Truckload segment revenues (excluding fuel surcharge) grew 1% to $618.0 million, driven by a 3% increase in Network billed miles and rate improvements. Network revenue per truck per week rose 7.3% to $4,041, while Dedicated was essentially flat at $4,055. However, segment income from operations fell 20% to $20.2 million due to higher maintenance and fuel costs and lower gains on equipment sales. The segment operating ratio worsened to 96.7% from 95.9%.

Intermodal revenues (excluding fuel surcharge) decreased 3% to $253.5 million, with revenue per order down 4% to $2,366 on shorter length of haul, partially offset by a slight increase in orders (104,873 vs. 104,440). Income from operations fell 21% to $10.9 million, as lower revenue per order and higher maintenance costs outweighed volume growth, cost reductions in purchased transportation, and lower salaries and wages. The operating ratio increased to 95.7% from 94.7%.

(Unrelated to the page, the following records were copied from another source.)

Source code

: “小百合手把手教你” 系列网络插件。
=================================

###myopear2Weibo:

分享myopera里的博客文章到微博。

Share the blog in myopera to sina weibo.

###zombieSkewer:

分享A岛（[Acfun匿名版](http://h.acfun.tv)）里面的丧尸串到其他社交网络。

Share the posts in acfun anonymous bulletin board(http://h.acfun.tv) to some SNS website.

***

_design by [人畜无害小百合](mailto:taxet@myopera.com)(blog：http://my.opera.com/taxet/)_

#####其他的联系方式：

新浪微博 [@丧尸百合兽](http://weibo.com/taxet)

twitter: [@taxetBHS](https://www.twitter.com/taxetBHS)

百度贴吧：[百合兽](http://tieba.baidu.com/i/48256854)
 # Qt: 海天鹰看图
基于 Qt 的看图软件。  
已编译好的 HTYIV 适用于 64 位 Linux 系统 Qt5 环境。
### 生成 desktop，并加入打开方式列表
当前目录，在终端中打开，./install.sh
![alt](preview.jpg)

Logistics revenues (excluding fuel surcharge) dropped 6% to $312.3 million due to lower brokerage volume, although revenue per order improved. Income from operations decreased 20% to $6.5 million, with the operating ratio rising to 97.9% from 97.6%. The decline was partially offset by higher net revenue per order and headcount reductions.

Other segment loss remained comparable year-over-year at $(4.2) million.

Forward View

Management did not provide explicit forward guidance in the MD&A. The discussion highlighted continued focus on cost-containment actions, including headcount reductions and disciplined resource deployment. The company expects seasonality patterns to continue, with revenues typically lowest in the first quarter and highest in the fourth quarter. No material changes to contractual obligations or off-balance sheet arrangements were noted, and critical accounting estimates remain unchanged from the 2025 Form 10-K.

Cash Flow Quality

Cash Flow Quality

Net income of $20.4M was significantly lower than operating cash flow of $92.9M, reflecting strong non-cash add-backs (depreciation & amortization of $110.9M) and a net working capital outflow of $56.8M (driven by receivables and other assets). The cash conversion ratio (CFO/Net Income) was 4.6x, indicating high cash generation quality.

Capex intensity (capex as % of CFO) was 73.1%, down sharply from 132.2% in the prior year, as the company reduced transportation equipment purchases. Free cash flow (CFO minus capex) was $25.0M, covering dividends ($17.1M) and share repurchases ($5.2M) with a small surplus.

Anomalies: A large increase in receivables ($59.9M) and other assets ($47.1M) was partially offset by higher payables ($25.8M) and other liabilities ($17.6M). No one-time tax payments were noted; income taxes paid were minimal ($0.6M).